Era evidente que el hombre se sentía muy complacido. Su ancha sonrisa se volvió hacia un competidor que lo criticó con buen humor:

– ¡Lo conseguiste otra vez, Sam, maldito seas! ¿Por qué no dejas algo para los demás?

La sonrisa se convirtió en risa franca cuando la mano bronceada estrechó la de su interlocutor, mucho más clara.

– La próxima vez, Marv, ¿eh? Mi suerte no puede ser eterna. -Otros le estrecharon la mano y formularon breves comentarios, mientras Lisa esperaba su oportunidad de acercarse. La mano grande del hombre estaba estrechando la de otro participante, cuando sus ojos se encontraron con los de Lisa.

Esos ojos estaban hundidos en una cara de piel bronceada. Las arrugas en las comisuras de los ojos sugerían que había pasado muchas horas al sol y al aire libre. Tenía la nariz angosta, con un perfil nórdico; los labios sonreían ampliamente, complacidos con la situación. El cuello era grueso, y mantenía el cuerpo más erguido que cualquier otro hombre de los que estaban en la sala. Lisa alcanzó a ver una cruz de plata y turquesas que descansaba en el hueco del cuello abierto de su camisa, mientras los hombros se volvían hacia ella. La mano del individuo se desprendió de la del interlocutor que todavía le hablaba, como si el ganador hubiera olvidado al otro en medio de una frase.

– Felicidades… Usted es Sam, ¿verdad? -Lisa le ofreció la mano. El apretón que recibió fue impresionante.

– Así es. Sam Brown. Y gracias. Esta vez me faltó poco para perder la licitación.

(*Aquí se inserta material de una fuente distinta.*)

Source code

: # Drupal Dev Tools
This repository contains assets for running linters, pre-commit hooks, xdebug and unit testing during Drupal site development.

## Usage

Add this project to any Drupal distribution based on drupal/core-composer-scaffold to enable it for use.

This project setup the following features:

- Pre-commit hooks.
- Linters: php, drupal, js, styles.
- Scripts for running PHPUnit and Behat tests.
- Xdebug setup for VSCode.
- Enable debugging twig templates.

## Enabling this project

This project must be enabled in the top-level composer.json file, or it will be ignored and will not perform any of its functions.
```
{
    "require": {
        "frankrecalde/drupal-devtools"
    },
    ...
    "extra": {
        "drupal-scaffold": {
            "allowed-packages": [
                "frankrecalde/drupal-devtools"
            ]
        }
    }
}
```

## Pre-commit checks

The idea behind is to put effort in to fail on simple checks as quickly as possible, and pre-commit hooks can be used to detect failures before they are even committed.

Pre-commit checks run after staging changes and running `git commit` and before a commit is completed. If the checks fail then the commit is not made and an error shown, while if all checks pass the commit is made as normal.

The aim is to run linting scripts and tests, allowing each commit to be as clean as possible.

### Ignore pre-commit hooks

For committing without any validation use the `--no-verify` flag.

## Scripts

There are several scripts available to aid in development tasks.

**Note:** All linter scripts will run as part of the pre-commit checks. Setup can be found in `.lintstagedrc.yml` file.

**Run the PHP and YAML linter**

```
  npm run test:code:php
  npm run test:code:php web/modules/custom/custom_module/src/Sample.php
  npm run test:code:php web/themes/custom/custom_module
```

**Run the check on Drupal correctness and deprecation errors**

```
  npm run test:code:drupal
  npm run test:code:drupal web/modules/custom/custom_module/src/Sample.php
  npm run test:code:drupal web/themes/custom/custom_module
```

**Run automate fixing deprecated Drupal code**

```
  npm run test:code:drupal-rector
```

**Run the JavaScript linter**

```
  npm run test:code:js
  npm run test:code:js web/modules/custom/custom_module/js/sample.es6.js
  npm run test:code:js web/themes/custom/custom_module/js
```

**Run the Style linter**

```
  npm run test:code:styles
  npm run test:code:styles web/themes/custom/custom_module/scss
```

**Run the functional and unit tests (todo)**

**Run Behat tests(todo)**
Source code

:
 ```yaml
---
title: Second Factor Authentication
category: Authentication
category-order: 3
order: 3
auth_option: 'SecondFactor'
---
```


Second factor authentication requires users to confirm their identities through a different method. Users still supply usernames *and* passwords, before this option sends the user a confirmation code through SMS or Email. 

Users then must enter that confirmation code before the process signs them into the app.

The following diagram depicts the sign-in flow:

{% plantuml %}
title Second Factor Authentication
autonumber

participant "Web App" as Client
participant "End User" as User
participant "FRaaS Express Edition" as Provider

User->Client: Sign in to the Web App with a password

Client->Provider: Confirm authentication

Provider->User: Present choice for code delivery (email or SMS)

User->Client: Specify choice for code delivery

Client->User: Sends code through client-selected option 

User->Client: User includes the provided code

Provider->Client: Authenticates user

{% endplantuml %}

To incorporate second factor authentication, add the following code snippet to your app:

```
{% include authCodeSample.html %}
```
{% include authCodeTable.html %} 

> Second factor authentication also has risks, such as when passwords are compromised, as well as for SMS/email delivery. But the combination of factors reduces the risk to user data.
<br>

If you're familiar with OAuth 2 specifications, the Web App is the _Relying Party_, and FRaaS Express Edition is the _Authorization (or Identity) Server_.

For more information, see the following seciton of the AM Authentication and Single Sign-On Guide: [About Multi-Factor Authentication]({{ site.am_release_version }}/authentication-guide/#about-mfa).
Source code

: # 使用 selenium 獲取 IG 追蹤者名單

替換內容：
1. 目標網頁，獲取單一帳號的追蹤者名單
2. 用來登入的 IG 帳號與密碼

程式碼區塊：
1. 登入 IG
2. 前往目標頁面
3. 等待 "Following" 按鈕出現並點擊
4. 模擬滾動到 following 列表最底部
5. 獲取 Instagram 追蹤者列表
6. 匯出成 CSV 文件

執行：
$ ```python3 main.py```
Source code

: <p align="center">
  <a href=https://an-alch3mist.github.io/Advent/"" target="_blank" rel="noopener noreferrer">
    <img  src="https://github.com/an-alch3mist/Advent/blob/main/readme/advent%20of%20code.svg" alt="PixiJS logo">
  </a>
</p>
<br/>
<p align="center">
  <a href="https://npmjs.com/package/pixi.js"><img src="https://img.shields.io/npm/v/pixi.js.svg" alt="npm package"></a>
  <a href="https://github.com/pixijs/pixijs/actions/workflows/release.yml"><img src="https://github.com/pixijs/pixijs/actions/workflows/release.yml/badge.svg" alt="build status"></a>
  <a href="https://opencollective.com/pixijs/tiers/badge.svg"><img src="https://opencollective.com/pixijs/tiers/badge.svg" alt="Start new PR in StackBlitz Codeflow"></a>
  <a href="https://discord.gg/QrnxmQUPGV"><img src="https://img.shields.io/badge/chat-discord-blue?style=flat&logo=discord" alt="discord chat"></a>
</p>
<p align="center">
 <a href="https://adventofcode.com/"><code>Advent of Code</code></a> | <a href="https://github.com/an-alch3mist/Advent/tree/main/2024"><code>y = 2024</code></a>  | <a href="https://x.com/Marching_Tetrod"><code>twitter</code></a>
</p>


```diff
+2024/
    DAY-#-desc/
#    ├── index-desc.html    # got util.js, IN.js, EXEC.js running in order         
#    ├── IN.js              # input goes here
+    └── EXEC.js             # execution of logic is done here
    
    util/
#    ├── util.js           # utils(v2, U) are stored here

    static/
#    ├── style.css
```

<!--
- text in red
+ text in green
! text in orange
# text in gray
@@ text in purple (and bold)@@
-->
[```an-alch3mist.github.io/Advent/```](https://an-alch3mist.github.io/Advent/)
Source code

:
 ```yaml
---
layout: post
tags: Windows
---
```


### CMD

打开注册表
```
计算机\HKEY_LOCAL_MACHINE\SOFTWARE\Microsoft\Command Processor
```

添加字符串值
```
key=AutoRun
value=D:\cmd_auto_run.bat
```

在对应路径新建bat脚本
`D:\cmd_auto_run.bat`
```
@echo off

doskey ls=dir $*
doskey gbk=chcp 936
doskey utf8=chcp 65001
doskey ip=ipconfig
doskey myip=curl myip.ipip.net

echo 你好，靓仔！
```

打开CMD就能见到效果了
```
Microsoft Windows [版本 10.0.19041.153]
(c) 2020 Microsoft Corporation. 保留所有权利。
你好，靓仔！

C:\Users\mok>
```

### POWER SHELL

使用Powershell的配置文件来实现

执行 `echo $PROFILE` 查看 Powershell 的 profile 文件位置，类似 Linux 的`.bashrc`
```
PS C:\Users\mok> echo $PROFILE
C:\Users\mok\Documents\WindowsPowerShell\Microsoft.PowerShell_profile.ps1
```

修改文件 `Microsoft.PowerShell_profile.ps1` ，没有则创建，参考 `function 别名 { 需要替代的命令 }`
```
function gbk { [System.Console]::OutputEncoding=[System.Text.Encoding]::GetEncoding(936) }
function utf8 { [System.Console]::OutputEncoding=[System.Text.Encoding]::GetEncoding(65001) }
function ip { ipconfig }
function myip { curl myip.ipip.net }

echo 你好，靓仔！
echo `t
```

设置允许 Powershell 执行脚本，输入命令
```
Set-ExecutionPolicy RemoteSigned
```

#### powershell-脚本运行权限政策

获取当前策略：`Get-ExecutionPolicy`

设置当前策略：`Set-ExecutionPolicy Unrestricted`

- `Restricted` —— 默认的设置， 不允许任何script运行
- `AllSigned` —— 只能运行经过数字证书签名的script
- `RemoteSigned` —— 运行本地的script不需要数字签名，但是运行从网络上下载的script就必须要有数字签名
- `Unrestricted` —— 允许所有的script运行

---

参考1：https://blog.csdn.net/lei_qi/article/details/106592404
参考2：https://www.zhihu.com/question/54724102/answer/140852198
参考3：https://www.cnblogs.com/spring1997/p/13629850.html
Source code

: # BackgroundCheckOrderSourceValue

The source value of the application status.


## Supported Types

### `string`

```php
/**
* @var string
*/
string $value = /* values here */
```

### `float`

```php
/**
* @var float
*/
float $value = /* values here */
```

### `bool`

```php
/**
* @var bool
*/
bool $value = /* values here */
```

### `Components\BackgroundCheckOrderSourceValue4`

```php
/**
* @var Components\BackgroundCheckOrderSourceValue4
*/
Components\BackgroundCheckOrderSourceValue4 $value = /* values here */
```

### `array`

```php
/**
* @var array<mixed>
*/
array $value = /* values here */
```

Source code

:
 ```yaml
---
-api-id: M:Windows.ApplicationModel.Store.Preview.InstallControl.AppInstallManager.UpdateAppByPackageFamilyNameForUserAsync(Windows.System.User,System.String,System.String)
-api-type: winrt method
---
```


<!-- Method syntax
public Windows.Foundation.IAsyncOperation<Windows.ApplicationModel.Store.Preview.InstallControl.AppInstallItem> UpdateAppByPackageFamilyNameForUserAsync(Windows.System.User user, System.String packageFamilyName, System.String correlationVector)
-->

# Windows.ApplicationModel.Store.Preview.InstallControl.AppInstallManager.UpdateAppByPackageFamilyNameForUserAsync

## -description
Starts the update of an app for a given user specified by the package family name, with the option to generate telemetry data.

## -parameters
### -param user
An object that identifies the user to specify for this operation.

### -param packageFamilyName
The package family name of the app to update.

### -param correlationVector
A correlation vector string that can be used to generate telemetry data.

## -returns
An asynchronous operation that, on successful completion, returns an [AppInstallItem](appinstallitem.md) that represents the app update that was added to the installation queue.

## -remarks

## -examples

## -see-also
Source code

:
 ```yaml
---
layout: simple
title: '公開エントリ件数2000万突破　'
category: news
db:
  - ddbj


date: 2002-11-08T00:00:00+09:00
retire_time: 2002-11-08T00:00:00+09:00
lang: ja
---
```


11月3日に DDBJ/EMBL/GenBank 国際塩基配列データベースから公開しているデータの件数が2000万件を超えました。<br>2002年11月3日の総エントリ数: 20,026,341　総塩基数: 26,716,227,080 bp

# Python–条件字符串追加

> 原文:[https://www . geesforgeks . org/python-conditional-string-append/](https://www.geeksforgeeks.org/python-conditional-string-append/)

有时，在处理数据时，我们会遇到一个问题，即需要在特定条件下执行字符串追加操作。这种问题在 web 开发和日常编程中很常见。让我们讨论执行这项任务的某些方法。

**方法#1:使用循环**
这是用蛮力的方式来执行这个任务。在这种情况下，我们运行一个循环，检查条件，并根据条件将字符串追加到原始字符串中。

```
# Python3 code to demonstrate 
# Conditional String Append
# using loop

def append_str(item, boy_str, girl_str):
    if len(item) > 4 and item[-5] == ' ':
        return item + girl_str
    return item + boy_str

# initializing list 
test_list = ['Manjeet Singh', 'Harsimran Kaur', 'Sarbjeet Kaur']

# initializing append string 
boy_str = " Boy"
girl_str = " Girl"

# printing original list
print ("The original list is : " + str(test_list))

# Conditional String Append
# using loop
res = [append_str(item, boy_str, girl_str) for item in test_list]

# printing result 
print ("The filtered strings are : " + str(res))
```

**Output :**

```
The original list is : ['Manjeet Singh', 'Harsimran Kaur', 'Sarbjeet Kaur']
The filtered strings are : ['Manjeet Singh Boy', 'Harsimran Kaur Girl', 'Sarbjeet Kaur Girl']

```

Lisa entreabrió los labios y sus ojos se agrandaron. ¿Sam Brown? La coincidencia era demasiado grande para creerla. ¿Sam Brown? ¿El mismo Sam Brown que leía revistas audaces? Por cierto, ese hombre no parecía el tipo de individuo que necesitaba esa clase de lectura.

Lisa contuvo el absurdo deseo de preguntarle si usaba desodorante de la marca que ella había encontrado en la maleta, y en cambio levantó los ojos hacia sus cabellos, para saber a qué atenerse… en efecto, tenía cabello castaño oscuro, lacio, y estaba pulcramente peinado. En una evocación en realidad absurda, ella recordó los calzoncillos azules, e imaginó que veía al hombre con esa prenda, y ahora comenzó a sentir que el sonrojo le subía desde el ombligo.

– No necesita decirme que por poco pierde la licitación -contestó Lisa-. Yo soy la persona que salió segunda. -La mano de Sam Brown era fuerte y cálida, y retuvo demasiado tiempo la de Lisa-. Soy Lisa Walker, de Construcciones Thorpe.

Él frunció el ceño sorprendido, y Lisa al fin consiguió desprender la mano.